Of Kilts and Bagpipes

This is an excerpt of this book

Another mistake people make about British history involves Scotland. The mistake people make is thinking that Scotsmen always ran around plaid skirts. They ran around, I'm sure, but they didn't wear skirts (plaid or otherwise). Scotsmen didn't begin wearing the "traditional" plaid kilt until the eighteenth century. Before that they wore plaid, to be sure, but they did not not wear kilts. They wore knee length plaid shirts belted in the middle.

It gets even worse. The kilt -- the Scotsman's pride and joy -- was invented by an Englishman, Thomas Rawlinson, around 1727, near Inverness.

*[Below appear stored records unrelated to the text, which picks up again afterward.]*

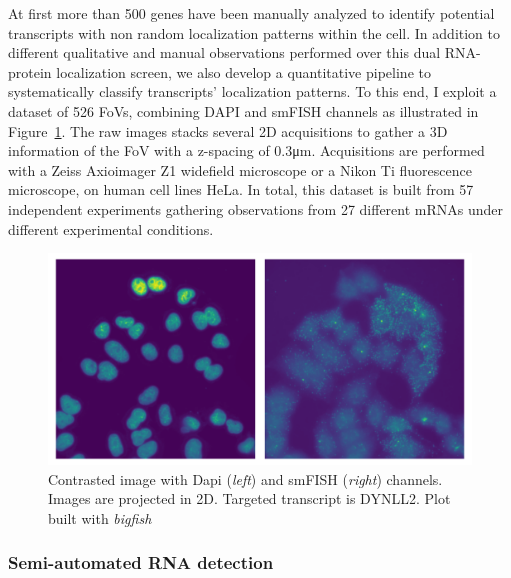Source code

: At first more than 500 genes have been manually analyzed to identify potential transcripts with non random localization patterns within the cell.
In addition to different qualitative and manual observations performed over this dual \ac{RNA}-protein localization screen, we also develop a quantitative pipeline to systematically classify transcripts' localization patterns.
To this end, I exploit a dataset of 526 \ac{FoV}s, combining DAPI and \ac{smFISH} channels as illustrated in Figure~\ref{fig:fov_racha}.
The raw images stacks several 2D acquisitions to gather a 3D information of the \ac{FoV} with a z-spacing of 0.3μm.
Acquisitions are performed with a Zeiss Axioimager Z1 widefield microscope or a Nikon Ti fluorescence microscope, on human cell lines HeLa.
In total, this dataset is built from 57 independent experiments gathering observations from 27 different \ac{mRNA}s under different experimental conditions.

\begin{figure}[]
    \centering
    \includegraphics[width=\textwidth]{figures/chapter5/FoV_DYNLL2}
    \caption[Contrasted image with Dapi and smFISH channels]{Contrasted image with Dapi (\textit{left}) and smFISH (\textit{right}) channels.
	Images are projected in 2D.
	Targeted transcript is DYNLL2.
	Plot built with \emph{bigfish}}
    \label{fig:fov_racha}
\end{figure}

\subsubsection{Semi-automated RNA detection}

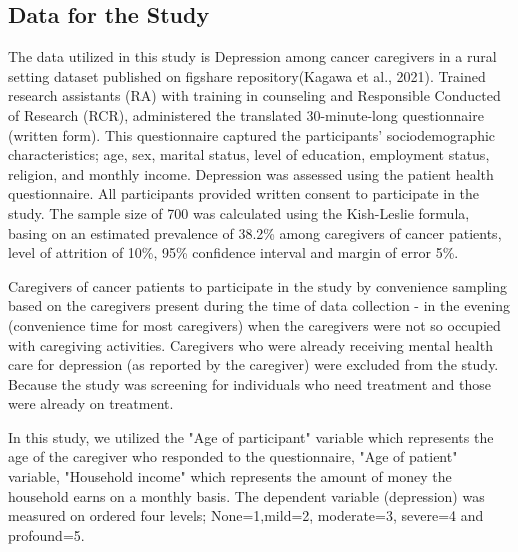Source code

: \documentclass[12pt]{article}
\numberwithin{equation}{section}
\begin{document}
\subsection{Data for the Study}
The data utilized in this study is Depression among cancer caregivers in a rural setting dataset published on figshare repository(Kagawa et al., 2021). Trained research assistants (RA) with training in counseling and Responsible Conducted of Research (RCR), administered the translated 30-minute-long questionnaire (written form). This questionnaire captured the participants' sociodemographic characteristics; age, sex, marital status, level of education, employment status, religion, and monthly income. Depression was assessed using the patient health questionnaire. All participants provided written consent to participate in the study. The sample size of 700 was calculated using the Kish-Leslie formula, basing on an estimated prevalence of 38.2\% among caregivers of cancer patients, level of attrition of 10\%, 95\% confidence interval and margin of error 5\%.

\noindent Caregivers of cancer patients to participate in the study by convenience sampling based on the caregivers present during the time of data collection - in the evening (convenience time for most caregivers) when the caregivers were not so occupied with caregiving activities. Caregivers who were already receiving mental health care for depression (as reported by the caregiver) were excluded from the study. Because the study was screening for individuals who need treatment and those were already on treatment.

\noindent In this study, we utilized the "Age of participant" variable which represents the age of the caregiver who responded to the questionnaire, "Age of patient" variable, "Household income" which represents the amount of money the household earns on a monthly basis.
The dependent variable (depression) was measured on ordered four levels; None=1,mild=2, moderate=3, severe=4 and profound=5.
\end{document}
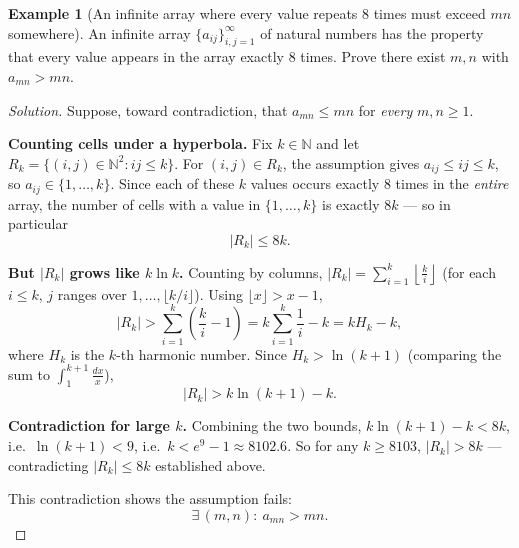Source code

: \documentclass[11pt]{article}
\theoremstyle{definition}
\newtheorem{example}{Example}[section]
\newcommand{\N}{\mathbb{N}}
\begin{document}
\begin{example}[An infinite array where every value repeats $8$ times must exceed $mn$ somewhere]
An infinite array $\{a_{ij}\}_{i,j=1}^\infty$ of natural numbers has the property that every value appears in the array exactly $8$ times. Prove there exist $m,n$ with $a_{mn}>mn$.
\end{example}
\begin{proof}[Solution]
Suppose, toward contradiction, that $a_{mn}\le mn$ for \emph{every} $m,n\ge1$.

\textbf{Counting cells under a hyperbola.} Fix $k\in\N$ and let $R_k=\{(i,j)\in\N^2:ij\le k\}$. For $(i,j)\in R_k$, the assumption gives $a_{ij}\le ij\le k$, so $a_{ij}\in\{1,\dots,k\}$. Since each of these $k$ values occurs exactly $8$ times in the \emph{entire} array, the number of cells with a value in $\{1,\dots,k\}$ is exactly $8k$ — so in particular
\[
|R_k|\le8k.
\]

\textbf{But $|R_k|$ grows like $k\ln k$.} Counting by columns, $|R_k|=\sum_{i=1}^k\left\lfloor\frac ki\right\rfloor$ (for each $i\le k$, $j$ ranges over $1,\dots,\lfloor k/i\rfloor$). Using $\lfloor x\rfloor>x-1$,
\[
|R_k|>\sum_{i=1}^k\left(\frac ki-1\right)=k\sum_{i=1}^k\frac1i-k=k H_k-k,
\]
where $H_k$ is the $k$-th harmonic number. Since $H_k>\ln(k+1)$ (comparing the sum to $\int_1^{k+1}\frac{dx}x$),
\[
|R_k|>k\ln(k+1)-k.
\]

\textbf{Contradiction for large $k$.} Combining the two bounds, $k\ln(k+1)-k<8k$, i.e.\ $\ln(k+1)<9$, i.e.\ $k<e^9-1\approx8102.6$. So for any $k\ge8103$, $|R_k|>8k$ — contradicting $|R_k|\le8k$ established above.

This contradiction shows the assumption fails:
\[
\boxed{\exists\,(m,n):\ a_{mn}>mn}.
\]
\end{proof}
\end{document}

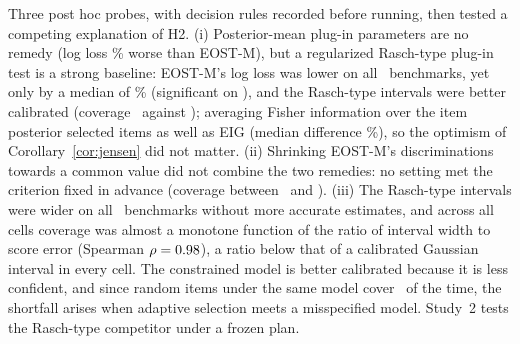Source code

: Three post hoc probes, with decision rules recorded before running, then tested a competing
explanation of H2. (i) Posterior-mean plug-in parameters are no remedy (log loss
\PhMfieapLLNeightAbs\% worse than EOST-M), but a regularized Rasch-type plug-in test is a
strong baseline: EOST-M's log loss was lower on all \PhMfioneprLLNeightB\ benchmarks, yet only
by a median of \PhMfioneprLLNeightAbs\% (significant on \PhMfioneprLLNeightFav), and the
Rasch-type intervals were better calibrated (coverage \PhCovMfionepr\ against \PhCovEigmg);
averaging Fisher information over the item posterior selected items as well as EIG (median
difference \PhEfiLLNeightAbs\%), so the optimism of Corollary~\ref{cor:jensen} did not
matter. (ii) Shrinking EOST-M's discriminations towards a common value did not combine the
two remedies: no setting met the criterion fixed in advance (coverage between \ShrMgCovMin\
and \ShrMgCovMax). (iii) The Rasch-type intervals were wider on all \PhThreeWiderBanks\
benchmarks without more accurate estimates, and across all cells coverage was almost a
monotone function of the ratio of interval width to score error (Spearman $\rho=\PhThreeRho$),
a ratio below that of a calibrated Gaussian interval in every cell. The constrained model is
better calibrated because it is less confident, and since random items under the same model
cover \CovRandmg\ of the time, the shortfall arises when adaptive selection meets a
misspecified model. Study~2 tests the Rasch-type competitor under a frozen plan.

Why did Rawlinson invent the kilt? Why would anyone dream up such a costume? He invented the kilt because the average Scotsman was so poor, he couldn't afford a pair of pants. As it happened, the kilt was an instant success. Maybe it wasn't as good as a pair of pants, but if you were used to wearing a knee-length plaid shirt belted in the middle, you'd of run out to get one, too. Rawlinson, an industrialist who'd built an ironworks in Scotland, felt that the lumbermen he'd hired were hindered in their work by the clothes they wore. So he invented the kilt. Doesn't make much sense, but neither does a lot of history.

The next turning point in the history of the kilt came in 1745. This was when the British Parliment, successfully proving that there are endless ways for governments to embarass themselves, decided to ban the kilt. The kilt is in reality just a piece of cloth, but the Parliment had come to believe that the kilt was a threat to the British way of life. It takes a lot of imagination to understand how people came to believe this, but they believed it. Their objection to the kilt, as far as can tell, was not that it may have looked a little silly, but that it gave Scotsmen the idea that they were different than Englishmen at a time when the Scotish were in rebellion against the Englishmen, but the English didn't want to hear of it. This shouldn't really surprise us. The English spent the entire nineteenth century trying to make people the world over dress, speak, and eat just like them. So I suppose it was just natural that they'd want to ban the kilt.

Prior to 1745 Scots regarded the kilt with little affection. Indeed, because kilts were used mainly by workmen, the members of the upper class wouldn't ever wear them. But then came the ban of 1745. Naturally, as soon as the kilt was banned everyone wanted to wear one. And almost overnight the lowly kilt instantly became the revered national costume of the Scottish people. Futhermore, as soon as the kilt became a national treasure it was claimed that each of Scotland's chief clans had always been known for a distinctive plaid kilt pattern. The thing hadn't existed the previous century but suddenly people were arguing about which clan had the right to wear which "ancient" pattern. Surely, you may be wondering, somebody must have stood up and pointed out that the kilt was not an ancient form of Scottish dress, and that the clans did not have any claim on one plaid pattern or another. One person did, a scholar named John Pinkerton. Nobody, of course, paid him any mind. I wish I could say that Sir Walter Scott wasn't taken in by the ruse, but he was. Indeed, Scott himself is responsible in part for the widespread belief in the mythical antiquity of the Scottish kilt. In an essay in 1805 he advanced the claim that it could be traced clear back to the third century.

As long as we are discussing kilts, what about bagpipes? They too, I'm afraid, are of recent orgin. In ancient Scotland troubadours played the harp, not the bagpipes.